いちご電車とネコ駅長

 空港が空いていれば空港駅も空いている。先ほど羽田空港で購入した3日用パスを早速使用開始。8:20と言う急行電車に乗ることが出来た。がら空きの電車で二駅。
 
 泉佐野から今度は和歌山市へ。タイミングよく急行がやって来る。車窓に真っ青な大阪湾が広がる。だんだんと天気は回復しているようだ。9時ちょっと過ぎ、和歌山市の駅へ到着。
 今日の最初の目的は和歌山電鉄への乗車。元々南海の一支線だったのが、赤字で廃線、となる所を別会社として再出発した路線。南海時代に一度乗ってはいるけど、経営母体が変わった路線は未乗線とみなしているので、改めて乗り直し、と言う事と相成った訳。
 和歌山電鐵の始発駅は今到着した和歌山市の駅ではなく、JRの和歌山駅。それなら関西空港からJRで来れば良かったのだろうけど、まぁ、それはスルットKANSAIの3Dayチケット持っているからと言う事で。和歌山市内をバスで移動する事になる。幸い、和歌山のバスも手元のチケットで乗車可能。
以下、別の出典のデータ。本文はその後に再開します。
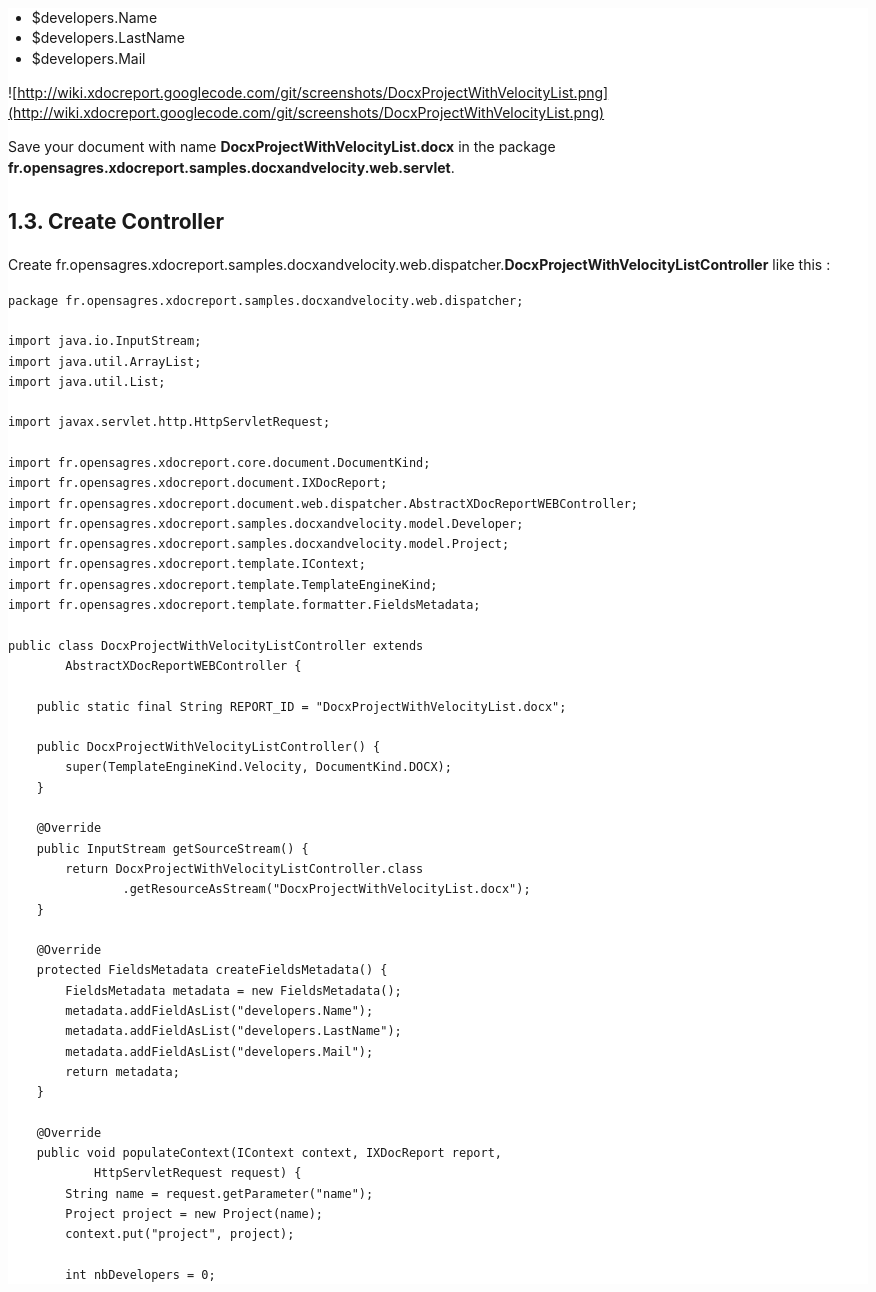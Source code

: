   * $developers.Name
  * $developers.LastName
  * $developers.Mail

![http://wiki.xdocreport.googlecode.com/git/screenshots/DocxProjectWithVelocityList.png](http://wiki.xdocreport.googlecode.com/git/screenshots/DocxProjectWithVelocityList.png)

Save your document with name **DocxProjectWithVelocityList.docx** in the package **fr.opensagres.xdocreport.samples.docxandvelocity.web.servlet**.

## 1.3. Create Controller ##

Create fr.opensagres.xdocreport.samples.docxandvelocity.web.dispatcher.**DocxProjectWithVelocityListController** like this :

```
package fr.opensagres.xdocreport.samples.docxandvelocity.web.dispatcher;

import java.io.InputStream;
import java.util.ArrayList;
import java.util.List;

import javax.servlet.http.HttpServletRequest;

import fr.opensagres.xdocreport.core.document.DocumentKind;
import fr.opensagres.xdocreport.document.IXDocReport;
import fr.opensagres.xdocreport.document.web.dispatcher.AbstractXDocReportWEBController;
import fr.opensagres.xdocreport.samples.docxandvelocity.model.Developer;
import fr.opensagres.xdocreport.samples.docxandvelocity.model.Project;
import fr.opensagres.xdocreport.template.IContext;
import fr.opensagres.xdocreport.template.TemplateEngineKind;
import fr.opensagres.xdocreport.template.formatter.FieldsMetadata;

public class DocxProjectWithVelocityListController extends
		AbstractXDocReportWEBController {

	public static final String REPORT_ID = "DocxProjectWithVelocityList.docx";

	public DocxProjectWithVelocityListController() {
		super(TemplateEngineKind.Velocity, DocumentKind.DOCX);
	}

	@Override
	public InputStream getSourceStream() {
		return DocxProjectWithVelocityListController.class
				.getResourceAsStream("DocxProjectWithVelocityList.docx");
	}

	@Override
	protected FieldsMetadata createFieldsMetadata() {
		FieldsMetadata metadata = new FieldsMetadata();
		metadata.addFieldAsList("developers.Name");
		metadata.addFieldAsList("developers.LastName");
		metadata.addFieldAsList("developers.Mail");
		return metadata;
	}

	@Override
	public void populateContext(IContext context, IXDocReport report,
			HttpServletRequest request) {
		String name = request.getParameter("name");
		Project project = new Project(name);
		context.put("project", project);

		int nbDevelopers = 0;
```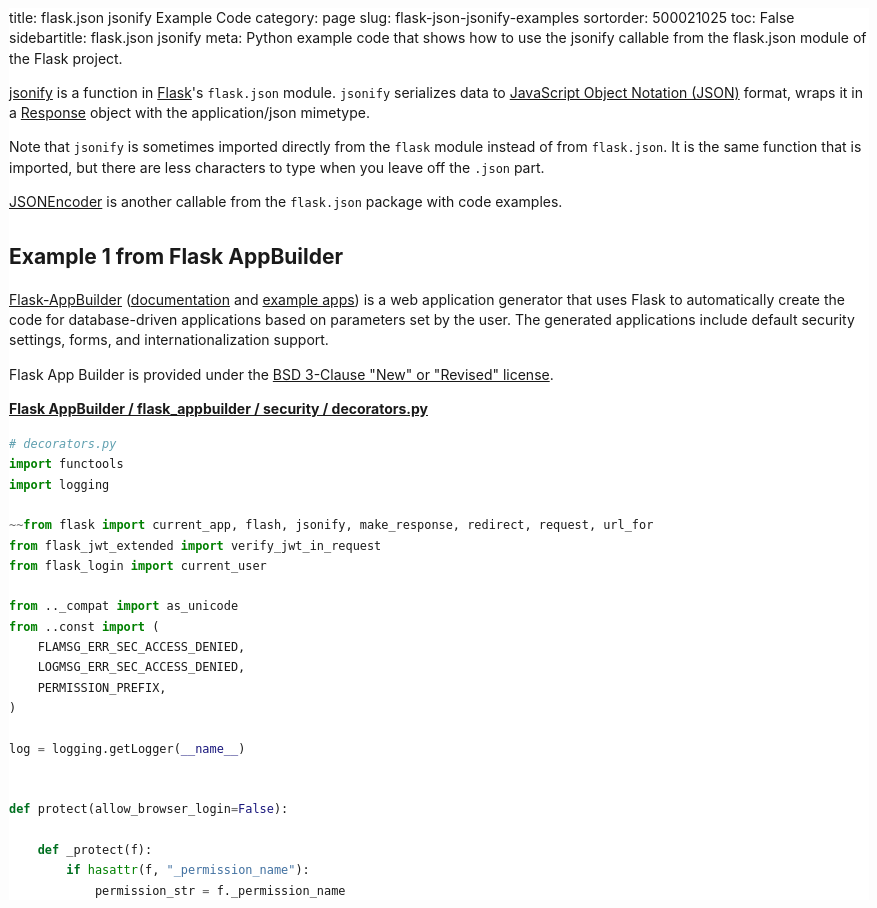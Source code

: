 title: flask.json jsonify Example Code
category: page
slug: flask-json-jsonify-examples
sortorder: 500021025
toc: False
sidebartitle: flask.json jsonify
meta: Python example code that shows how to use the jsonify callable from the flask.json module of the Flask project.


[jsonify](https://github.com/pallets/flask/blob/master/src/flask/json/__init__.py)
is a function in [Flask](/flask.html)'s `flask.json` module. `jsonify`
serializes data to
[JavaScript Object Notation (JSON)](https://www.json.org/json-en.html) format,
wraps it in a
[Response](https://blog.miguelgrinberg.com/post/customizing-the-flask-response-class)
object with the application/json mimetype.

Note that `jsonify` is sometimes imported directly from the `flask` module
instead of from `flask.json`. It is the same function that is imported, but
there are less characters to type when you leave off the `.json` part.

<a href="/flask-json-jsonencoder-examples.html">JSONEncoder</a>
is another callable from the `flask.json` package with code examples.

## Example 1 from Flask AppBuilder
[Flask-AppBuilder](https://github.com/dpgaspar/Flask-AppBuilder)
([documentation](https://flask-appbuilder.readthedocs.io/en/latest/)
and
[example apps](https://github.com/dpgaspar/Flask-AppBuilder/tree/master/examples))
is a web application generator that uses Flask to automatically create
the code for database-driven applications based on parameters set
by the user. The generated applications include default security settings,
forms, and internationalization support.

Flask App Builder is provided under the
[BSD 3-Clause "New" or "Revised" license](https://github.com/dpgaspar/Flask-AppBuilder/blob/master/LICENSE).

[**Flask AppBuilder / flask_appbuilder / security / decorators.py**](https://github.com/dpgaspar/Flask-AppBuilder/blob/master/flask_appbuilder/security/decorators.py)

```python
# decorators.py
import functools
import logging

~~from flask import current_app, flash, jsonify, make_response, redirect, request, url_for
from flask_jwt_extended import verify_jwt_in_request
from flask_login import current_user

from .._compat import as_unicode
from ..const import (
    FLAMSG_ERR_SEC_ACCESS_DENIED,
    LOGMSG_ERR_SEC_ACCESS_DENIED,
    PERMISSION_PREFIX,
)

log = logging.getLogger(__name__)


def protect(allow_browser_login=False):

    def _protect(f):
        if hasattr(f, "_permission_name"):
            permission_str = f._permission_name
```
一度宿泊した事があるとは言え、しっかり眺めた事の無い和歌山市内をバスで移動するのは新鮮、と言うか、何処を走っているものやらさっぱり。
 15分程でJR和歌山の駅へ運ばれる。和歌山電鐵の電車はJR駅の片隅から出発する。JRの券売機で和歌山電鉄の切符を買って、駅の中へ。今度の電車は9:31。南海時代と同じ電車が出発を待っている。
 
 車内に乗り込んで、さてと考える。前に乗ったのは何時だっただろう。確か1999年か2000年の3月だったと思うが、記憶をなぞってもはっきりしない。有田鉄道に乗って、次が紀州鉄道。この二つのインパクトが強すぎて、大私鉄(当時)の一支線はお付き合いで乗ったようなもので、あまり印象に残っていないのだ。それから数年、大私鉄と言えども決して安泰では無く、髪の毛が抜けてゆくかのように一路線、また一路線と落ちてゆく。
 電車はうううぃんと唸りながらJRの線路からぐいっと曲がってかくんと停まる。既視感が。っーか弘南鉄道弘南線とそっくりだぞ。電車は街中を、次第に田園を走ってゆく。車庫のある伊太祁曽を過ぎると山登りとなる。電車の歩みが思いっきり鈍る。こんなに山深いところだったか。何にも覚えていないんだなぁ、改めて思う。
 
 電車は終点、貴志に到着。確かに見覚えのある駅が出迎えてくれる。
 前に来た時はそのまま引き返したように思うけど、今日は、一本落としてみた。駅には、こんな「ぬこさま」が。
 
 駅長さん、だそうで。公式サイトにも出てます。
 http://www.wakayama-dentetsu.co.jp/news/070105_necokish/ekityou.htm
 結構話題になっていたと思ってぐぐってみると、それなりに記事になってました。
 全国初!和歌山電鉄貴志駅に「ネコの駅長」誕生
 http://www.sponichi.co.jp/osaka/soci/200701/06/soci201282.html
 駅長は三毛ネコ…和歌山電鉄貴志駅で“任命式”
 http://osaka.yomiuri.co.jp/animal/20070106kn02.htm
 次の電車が到着すると思いっきり囲まれちゃって、ちょっと可哀想、とは思いましたが、
 
 お召し上がり物」を貰っているんじゃ、仕方ないですよねぇ〜。頑張ってください。
 さて、次の電車。こんなん来ました。
 
 いちご電車
 http://www.wakayama-dentetsu.co.jp/
 のトップを飾る和歌山電鐵の看板電車。ふーん、みとーかデザインなんだ、と妙に納得。
 
 木板の床下。結構気合入ってます。
 
 こんな所でお酒を飲んでみたい、とちょっぴり思ってみたりする。
 
 シートのモケットもいちご。
 無論、赤字線にこんなお金がある訳なく、サポーターの支援で改装が実現したとか。「お金を出してくれたヒトリスト」が車内に掲げられていました。ほんと、地元に支えられている鉄道なんです。
 帰りの電車は、一駅ごとにお客さんが。少しずつ席が埋まってゆきます。途中駅、後ろ側のドアから降りてしまったお客さんには運転士が駆け寄って切符の確認。まぁ切符なんぞ持っておらず現金で支払いをする訳ですから、その分は増収、と言うかただ乗り阻止と言うか、兎に角頑張ってます。和歌山に着く頃には立客も大勢。沿線と社員と、両方に支えられているローカル線である事を実感する光景でした。